Vivendi et le pari des mini-séries

Le géant des médias vient de lancer une première offre de mini-séries sur mobile au Brésil, en partenariat avec l’opérateur Telefonica. Un sacré défi pour Vivendi, qui juge que « le prochain Game of Thrones ne fera pas 20 fois une heure », mais « 500 fois huit minutes ».
Pierre Manière
Vincent Bolloré, à la tête de Vivendi.

Depuis qu'il est aux manettes de Vivendi, Vincent Bolloré passe aujourd'hui plus souvent pour un financier sans états d'âme que pour un vrai industriel. En témoignent les galères de Canal+ en France depuis sa très critiquée purge estivale, sa montée au capital d'Ubisoft dont il veut prendre le contrôle au grand dam de ses fondateurs, ou, plus récemment, sa volonté d'imposer l'animateur Jean-Marc Morandini, habitué des émissions sulfureuses et mis en examen pour « corruption de mineurs aggravée », aux journalistes d'iTélé contre leur gré. La stratégie de Vivendi, qui souhaite bâtir un « Netflix d'Europe du Sud », semble désormais avoir du plomb dans l'aile. En témoigne - et ce n'est qu'un exemple - le fiasco de sa tentative de renforcement dans les contenus en Italie depuis son échec à s'entendre avec Mediaset, le groupe de Silvio Berlusconi, pour mettre la main sur sa filiale de télé payante.

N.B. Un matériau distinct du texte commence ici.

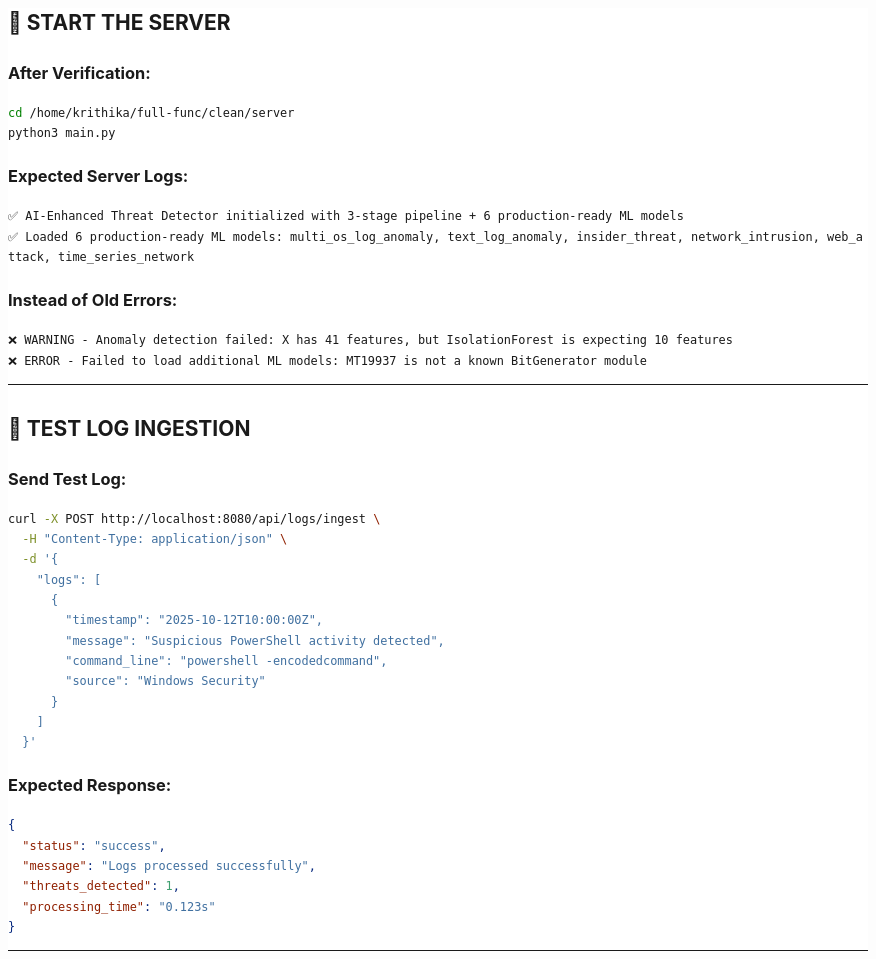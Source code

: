 
## 🚀 **START THE SERVER**

### **After Verification:**
```bash
cd /home/krithika/full-func/clean/server
python3 main.py
```

### **Expected Server Logs:**
```
✅ AI-Enhanced Threat Detector initialized with 3-stage pipeline + 6 production-ready ML models
✅ Loaded 6 production-ready ML models: multi_os_log_anomaly, text_log_anomaly, insider_threat, network_intrusion, web_attack, time_series_network
```

### **Instead of Old Errors:**
```
❌ WARNING - Anomaly detection failed: X has 41 features, but IsolationForest is expecting 10 features
❌ ERROR - Failed to load additional ML models: MT19937 is not a known BitGenerator module
```

---

## 🧪 **TEST LOG INGESTION**

### **Send Test Log:**
```bash
curl -X POST http://localhost:8080/api/logs/ingest \
  -H "Content-Type: application/json" \
  -d '{
    "logs": [
      {
        "timestamp": "2025-10-12T10:00:00Z",
        "message": "Suspicious PowerShell activity detected",
        "command_line": "powershell -encodedcommand",
        "source": "Windows Security"
      }
    ]
  }'
```

### **Expected Response:**
```json
{
  "status": "success",
  "message": "Logs processed successfully",
  "threats_detected": 1,
  "processing_time": "0.123s"
}
```

---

Ceci-dit, une offensive de Vivendi suscite aujourd'hui un certain intérêt. Il s'agit de son investissement dans les mini-séries. Lundi, le groupe de médias a lancé son offre de mini-séries pour mobile Studio+ au Brésil, en partenariat avec l'opérateur Telefonica. Concrètement, il s'agit de formats courts d'environ dix minutes, diffusés au rythme d'un épisode par semaine. Au Brésil, Studio+ va bénéficier de l'aura de Vivo, la marque commerciale de Telefonica, qui affiche près de 100 millions d'abonnés au compteur. La manœuvre fait office de test, puisque ce service « en partenariat avec de nombreux opérateurs télécoms, sera bientôt disponible en Europe, et notamment en France, en Italie et en Russie », assure Vivendi dans son communiqué.

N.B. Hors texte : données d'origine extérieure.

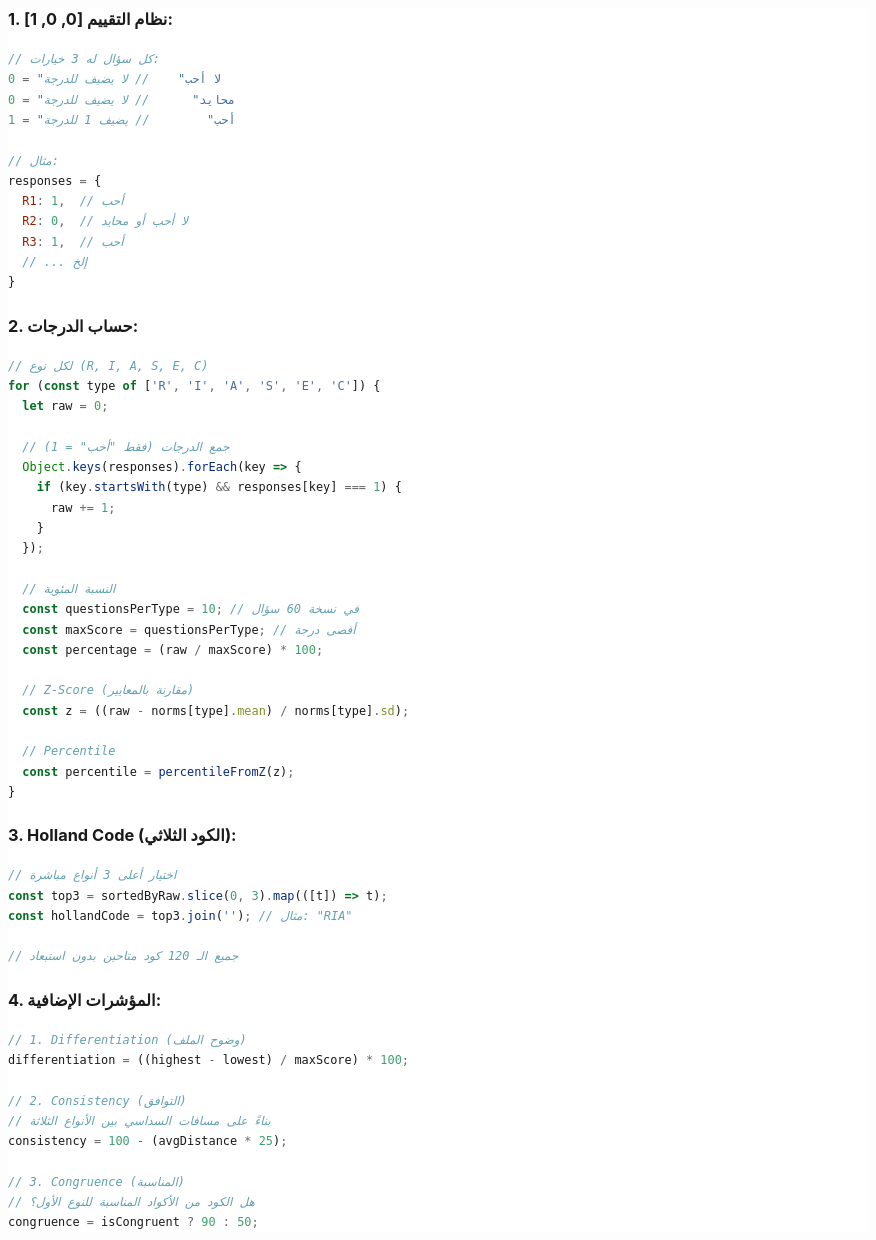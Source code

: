 ### **1. نظام التقييم [0, 0, 1]:**
```javascript
// كل سؤال له 3 خيارات:
0 = "لا أحب"    // لا يضيف للدرجة
0 = "محايد"      // لا يضيف للدرجة
1 = "أحب"        // يضيف 1 للدرجة

// مثال:
responses = {
  R1: 1,  // أحب
  R2: 0,  // لا أحب أو محايد
  R3: 1,  // أحب
  // ... إلخ
}
```

### **2. حساب الدرجات:**
```javascript
// لكل نوع (R, I, A, S, E, C)
for (const type of ['R', 'I', 'A', 'S', 'E', 'C']) {
  let raw = 0;
  
  // جمع الدرجات (فقط "أحب" = 1)
  Object.keys(responses).forEach(key => {
    if (key.startsWith(type) && responses[key] === 1) {
      raw += 1;
    }
  });
  
  // النسبة المئوية
  const questionsPerType = 10; // في نسخة 60 سؤال
  const maxScore = questionsPerType; // أقصى درجة
  const percentage = (raw / maxScore) * 100;
  
  // Z-Score (مقارنة بالمعايير)
  const z = ((raw - norms[type].mean) / norms[type].sd);
  
  // Percentile
  const percentile = percentileFromZ(z);
}
```

### **3. Holland Code (الكود الثلاثي):**
```javascript
// اختيار أعلى 3 أنواع مباشرة
const top3 = sortedByRaw.slice(0, 3).map(([t]) => t);
const hollandCode = top3.join(''); // مثال: "RIA"

// جميع الـ 120 كود متاحين بدون استبعاد
```

### **4. المؤشرات الإضافية:**
```javascript
// 1. Differentiation (وضوح الملف)
differentiation = ((highest - lowest) / maxScore) * 100;

// 2. Consistency (التوافق)
// بناءً على مسافات السداسي بين الأنواع الثلاثة
consistency = 100 - (avgDistance * 25);

// 3. Congruence (المناسبة)
// هل الكود من الأكواد المناسبة للنوع الأول؟
congruence = isCongruent ? 90 : 50;
```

Des « synergies » avec Gameloft

Surtout, cette manœuvre doit permettre à Vivendi de prouver que sa stratégie visant à s'appuyer sur les télécoms pour diffuser ses contenus fait sens. Quitte à prendre, au besoin, une part dans le capital de certains opérateurs, comme il l'a fait chez Telecom Italia ou chez l'espagnol Telefonica. En outre, Vivendi voit aussi ses mini-séries comme la preuve que des synergies sont possibles entre ses différentes branches, de Canal+ à Universal Music. C'est la raison pour laquelle le groupe de Vincent Bolloré a récemment annoncé que Studio+ allait développer des vidéos sur l'univers d'Asphalt, le jeu-vidéo de course de voitures développé par son nouveau studio Gameloft.

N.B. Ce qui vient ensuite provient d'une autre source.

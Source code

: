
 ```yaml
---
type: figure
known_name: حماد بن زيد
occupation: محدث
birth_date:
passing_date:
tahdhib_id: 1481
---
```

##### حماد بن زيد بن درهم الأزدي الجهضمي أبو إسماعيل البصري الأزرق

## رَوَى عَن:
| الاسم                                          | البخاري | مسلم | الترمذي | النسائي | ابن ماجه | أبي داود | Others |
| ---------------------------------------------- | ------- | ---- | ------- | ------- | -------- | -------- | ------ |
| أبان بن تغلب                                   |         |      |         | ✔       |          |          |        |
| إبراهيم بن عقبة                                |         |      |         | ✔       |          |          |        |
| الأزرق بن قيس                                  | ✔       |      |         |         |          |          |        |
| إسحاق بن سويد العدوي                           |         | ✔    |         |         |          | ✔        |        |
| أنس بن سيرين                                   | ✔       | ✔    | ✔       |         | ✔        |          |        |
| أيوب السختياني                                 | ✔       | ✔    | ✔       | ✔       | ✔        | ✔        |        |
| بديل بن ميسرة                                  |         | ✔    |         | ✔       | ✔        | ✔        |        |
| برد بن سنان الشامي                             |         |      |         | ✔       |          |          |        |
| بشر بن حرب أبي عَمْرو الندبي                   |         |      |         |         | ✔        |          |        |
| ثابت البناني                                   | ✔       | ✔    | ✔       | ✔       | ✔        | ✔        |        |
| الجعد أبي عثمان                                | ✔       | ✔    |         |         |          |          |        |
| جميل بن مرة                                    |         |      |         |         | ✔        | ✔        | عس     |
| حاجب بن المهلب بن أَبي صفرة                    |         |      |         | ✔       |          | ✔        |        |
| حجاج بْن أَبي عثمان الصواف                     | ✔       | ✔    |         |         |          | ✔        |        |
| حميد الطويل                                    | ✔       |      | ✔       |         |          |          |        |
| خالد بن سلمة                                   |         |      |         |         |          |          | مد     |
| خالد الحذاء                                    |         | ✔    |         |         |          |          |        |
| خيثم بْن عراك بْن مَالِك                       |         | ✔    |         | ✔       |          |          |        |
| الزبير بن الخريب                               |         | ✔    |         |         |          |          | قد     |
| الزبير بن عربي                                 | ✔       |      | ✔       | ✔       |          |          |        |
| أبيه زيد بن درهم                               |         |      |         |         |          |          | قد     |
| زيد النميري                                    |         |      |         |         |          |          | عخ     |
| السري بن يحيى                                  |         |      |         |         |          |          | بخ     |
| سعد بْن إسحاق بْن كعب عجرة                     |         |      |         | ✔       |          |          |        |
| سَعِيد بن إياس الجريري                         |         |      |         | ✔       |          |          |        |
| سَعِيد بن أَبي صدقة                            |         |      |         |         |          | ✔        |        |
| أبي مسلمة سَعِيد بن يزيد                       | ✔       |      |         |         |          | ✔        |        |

Dans une note récente, Jérôme Bodin, analyste médias chez Natixis, voit ainsi dans Studio+ « une exégèse du projet de long terme poursuivi par Vivendi ». Outre les stratégies de diffusion via les « telcos » et la promesse de synergies avec les autres entités du groupe, il relève que l'initiative a « un objectif de couverture mondiale, et non strictement domestique ou locale ». Et ce, couplé à « une forte dimension identitaire, avec la volonté de produire des contenus en phase avec l'identité recherchée par Vivendi/Bolloré », c'est-à-dire une certaine « latinité ».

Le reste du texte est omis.